Don’t jump at every loan opportunity
If you have a good credit record, more and more people will approach you with a loan offer or a credit purchase. It is very important to never lose your stepping on this one, no matter how many loan offers you get only get a loan if you have planned to get one. An unplanned for loan will mean that you may have to start paying back the loan at a time you had not prepared to and this may increase the risk of faltering payment.
Don’t shy away from credit
Many people think the best way to manage personal finances is to pay everything in cash and avoid credit. This is not a good idea at all. There are certain times when you need to make a payment and you may not have cash in your pocket. Deferring payment to another time will only attract a penalty. However if you have a credit card it is possible to make the payment and pay less in terms of interest as compared to the amount you would have paid in penalties.

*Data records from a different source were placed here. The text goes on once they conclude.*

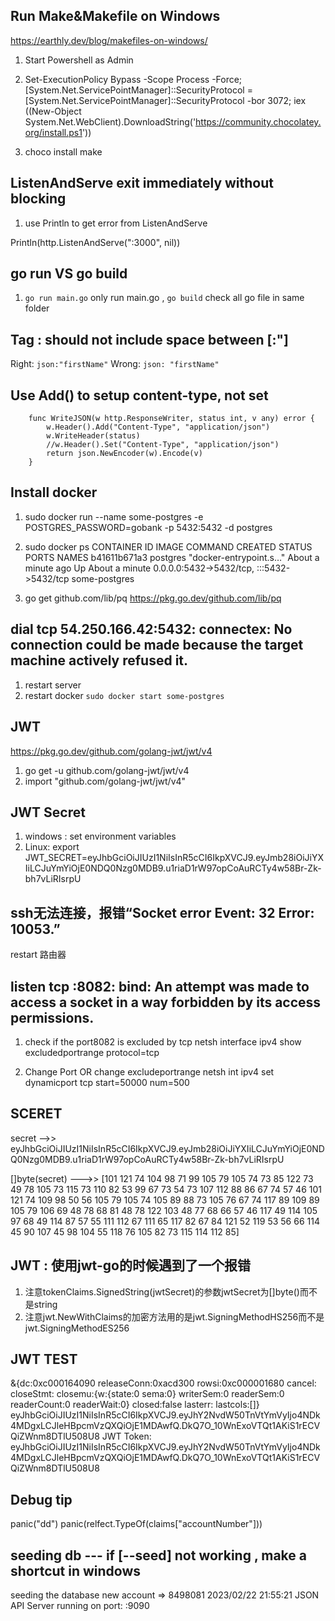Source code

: ## Run Make&Makefile on Windows

<https://earthly.dev/blog/makefiles-on-windows/>

1. Start Powershell as Admin

2. Set-ExecutionPolicy Bypass -Scope Process -Force; [System.Net.ServicePointManager]::SecurityProtocol = [System.Net.ServicePointManager]::SecurityProtocol -bor 3072; iex ((New-Object System.Net.WebClient).DownloadString('https://community.chocolatey.org/install.ps1'))

3. choco install make

## ListenAndServe exit immediately without blocking

1. use Println to get error from ListenAndServe

Println(http.ListenAndServe(":3000", nil))

## go run VS go build

1. `go run main.go` only run main.go , `go build` check all go file in same folder

## Tag : should not include space between  [:"]

   Right:  `json:"firstName"`
   Wrong:  `json: "firstName"`

## Use Add() to setup content-type, not set

        func WriteJSON(w http.ResponseWriter, status int, v any) error {
            w.Header().Add("Content-Type", "application/json")
            w.WriteHeader(status)
            //w.Header().Set("Content-Type", "application/json")
            return json.NewEncoder(w).Encode(v)
        }

## Install docker

1. sudo  docker run --name some-postgres -e POSTGRES_PASSWORD=gobank -p 5432:5432 -d postgres

2. sudo docker ps
 CONTAINER ID   IMAGE      COMMAND                  CREATED              STATUS              PORTS                                       NAMES
b41611b671a3   postgres   "docker-entrypoint.s…"   About a minute ago   Up About a minute   0.0.0.0:5432->5432/tcp, :::5432->5432/tcp   some-postgres

3. go get github.com/lib/pq
https://pkg.go.dev/github.com/lib/pq

## dial tcp 54.250.166.42:5432: connectex: No connection could be made because the target machine actively refused it.

1. restart server
2. restart docker
    `sudo docker start some-postgres`

## JWT

https://pkg.go.dev/github.com/golang-jwt/jwt/v4

1. go get -u github.com/golang-jwt/jwt/v4
2. import "github.com/golang-jwt/jwt/v4"

## JWT Secret
1. windows : set environment variables
2. Linux: export JWT_SECRET=eyJhbGciOiJIUzI1NiIsInR5cCI6IkpXVCJ9.eyJmb28iOiJiYXIiLCJuYmYiOjE0NDQ0Nzg0MDB9.u1riaD1rW97opCoAuRCTy4w58Br-Zk-bh7vLiRIsrpU


## ssh无法连接，报错“Socket error Event: 32 Error: 10053.”

restart 路由器

## listen tcp :8082: bind: An attempt was made to access a socket in a way forbidden by its access permissions.
1. check if the port8082 is excluded by tcp
    netsh interface ipv4 show excludedportrange protocol=tcp

2. Change Port OR change excludeportrange
    netsh int ipv4 set dynamicport tcp start=50000 num=500


## SCERET
secret -->> eyJhbGciOiJIUzI1NiIsInR5cCI6IkpXVCJ9.eyJmb28iOiJiYXIiLCJuYmYiOjE0NDQ0Nzg0MDB9.u1riaD1rW97opCoAuRCTy4w58Br-Zk-bh7vLiRIsrpU

[]byte(secret)  --->> [101 121 74 104 98 71 99 105 79 105 74 73 85 122 73 49 78 105 73 115 73 110 82 53 99 67 73 54 73 107 112 88 86 67 74 57 46 101 121 74 109 98 50 56 105 79 105 74 105 89 88 73 105 76 67 74 117 89 109 89 105 79 106 69 48 78 68 81 48 78 122 103 48 77 68 66 57 46 117 49 114 105 97 68 49 114 87 57 55 111 112 67 111 65 117 82 67 84 121 52 119 53 56 66 114 45 90 107 45 98 104 55 118 76 105 82 73 115 114 112 85]


## JWT  : 使用jwt-go的时候遇到了一个报错
1. 注意tokenClaims.SignedString(jwtSecret)的参数jwtSecret为[]byte()而不是string
2. 注意jwt.NewWithClaims的加密方法用的是jwt.SigningMethodHS256而不是jwt.SigningMethodES256

## JWT TEST

&{dc:0xc000164090 releaseConn:0xacd300 rowsi:0xc000001680 cancel:<nil> closeStmt:<nil> closemu:{w:{state:0 sema:0} writerSem:0 readerSem:0 readerCount:0 readerWait:0} closed:false lasterr:<nil> lastcols:[]}
eyJhbGciOiJIUzI1NiIsInR5cCI6IkpXVCJ9.eyJhY2NvdW50TnVtYmVyIjo4NDk4MDgxLCJleHBpcmVzQXQiOjE1MDAwfQ.DkQ7O_10WnExoVTQt1AKiS1rECVQiZWnm8DTlU508U8
<nil>
JWT Token:  eyJhbGciOiJIUzI1NiIsInR5cCI6IkpXVCJ9.eyJhY2NvdW50TnVtYmVyIjo4NDk4MDgxLCJleHBpcmVzQXQiOjE1MDAwfQ.DkQ7O_10WnExoVTQt1AKiS1rECVQiZWnm8DTlU508U8

## Debug tip
panic("dd") 
panic(relfect.TypeOf(claims["accountNumber"]))


## seeding db --- if [--seed] not working , make a shortcut in windows

seeding the database
new account =>  8498081
2023/02/22 21:55:21 JSON API Server running on port:  :9090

So getting credit can actually help you reduce your financial woes.
Don’t spend before budgeting
It is very important that whenever you have incoming money, you first draft a budget before spending it. This will help you determine how much money you need to channel o payment of bills thus giving you an idea of how much you will have for miscellaneous.
Don’t invest impulsively
As the world is currently under a global financial crisis, many people are looking at ways they can invest their dollars. However not all investment are wise in actual fact some investments may carry a high risk component such that you may lose all your invested money. It is therefore important that you don’t invest in a certain business only because a family member also invested but invest because you know it is advantageous to do so.
If borrowing, don’t borrow more than you really need
Some people make the mistake of borrowing as much as they can whenever given the chance to do so. It is very important to know that the more you borrow the more you will have to pay back in terms of interest. It is wiser to borrow the exact amount you need so as to cover your debts. If you think credit is a way to finance your luxuries, then you will be at high risk of filing for bankruptcy in the long run.